REQUIREMENT ::
The data below holds a line containing "metroplex23 & 2" and a line containing "metroplex16 & 1"; please quote exactly those two lines and every line between them, and nothing else.

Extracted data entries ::

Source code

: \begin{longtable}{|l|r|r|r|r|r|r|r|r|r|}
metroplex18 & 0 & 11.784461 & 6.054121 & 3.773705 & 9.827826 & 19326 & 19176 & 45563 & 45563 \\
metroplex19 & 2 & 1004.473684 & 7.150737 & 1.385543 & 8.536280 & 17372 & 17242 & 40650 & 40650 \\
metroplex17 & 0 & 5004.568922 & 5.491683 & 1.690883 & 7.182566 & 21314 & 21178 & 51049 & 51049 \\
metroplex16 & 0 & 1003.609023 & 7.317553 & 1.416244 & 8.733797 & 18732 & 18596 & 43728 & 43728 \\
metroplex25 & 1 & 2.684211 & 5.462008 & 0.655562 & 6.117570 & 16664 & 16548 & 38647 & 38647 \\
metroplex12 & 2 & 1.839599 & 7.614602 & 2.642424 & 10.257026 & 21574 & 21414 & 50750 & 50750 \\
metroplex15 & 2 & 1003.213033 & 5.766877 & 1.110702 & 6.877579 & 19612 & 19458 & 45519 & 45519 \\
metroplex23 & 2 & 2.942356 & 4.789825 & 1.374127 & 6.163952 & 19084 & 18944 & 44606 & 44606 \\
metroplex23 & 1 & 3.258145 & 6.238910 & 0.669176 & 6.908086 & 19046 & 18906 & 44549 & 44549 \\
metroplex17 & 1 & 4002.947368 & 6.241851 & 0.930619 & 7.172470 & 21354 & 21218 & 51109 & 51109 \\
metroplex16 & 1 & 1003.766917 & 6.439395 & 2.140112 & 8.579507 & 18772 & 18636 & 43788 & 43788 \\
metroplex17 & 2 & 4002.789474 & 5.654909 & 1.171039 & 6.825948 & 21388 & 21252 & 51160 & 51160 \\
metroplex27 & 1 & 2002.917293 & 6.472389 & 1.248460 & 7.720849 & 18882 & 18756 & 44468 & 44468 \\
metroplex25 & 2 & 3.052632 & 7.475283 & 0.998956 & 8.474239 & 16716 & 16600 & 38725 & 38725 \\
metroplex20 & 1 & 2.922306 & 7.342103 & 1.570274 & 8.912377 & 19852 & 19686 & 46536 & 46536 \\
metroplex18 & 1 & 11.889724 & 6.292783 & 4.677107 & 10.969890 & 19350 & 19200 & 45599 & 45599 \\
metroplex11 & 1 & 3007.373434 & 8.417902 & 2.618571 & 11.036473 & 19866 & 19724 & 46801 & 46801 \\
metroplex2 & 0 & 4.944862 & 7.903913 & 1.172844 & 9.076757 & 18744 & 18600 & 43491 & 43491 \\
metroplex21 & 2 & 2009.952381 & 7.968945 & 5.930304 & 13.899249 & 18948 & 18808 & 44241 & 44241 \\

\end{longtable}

ANSWER TO THIS EXERCISE ::
metroplex23 & 2 & 2.942356 & 4.789825 & 1.374127 & 6.163952 & 19084 & 18944 & 44606 & 44606 \\
metroplex23 & 1 & 3.258145 & 6.238910 & 0.669176 & 6.908086 & 19046 & 18906 & 44549 & 44549 \\
metroplex17 & 1 & 4002.947368 & 6.241851 & 0.930619 & 7.172470 & 21354 & 21218 & 51109 & 51109 \\
metroplex16 & 1 & 1003.766917 & 6.439395 & 2.140112 & 8.579507 & 18772 & 18636 & 43788 & 43788 \\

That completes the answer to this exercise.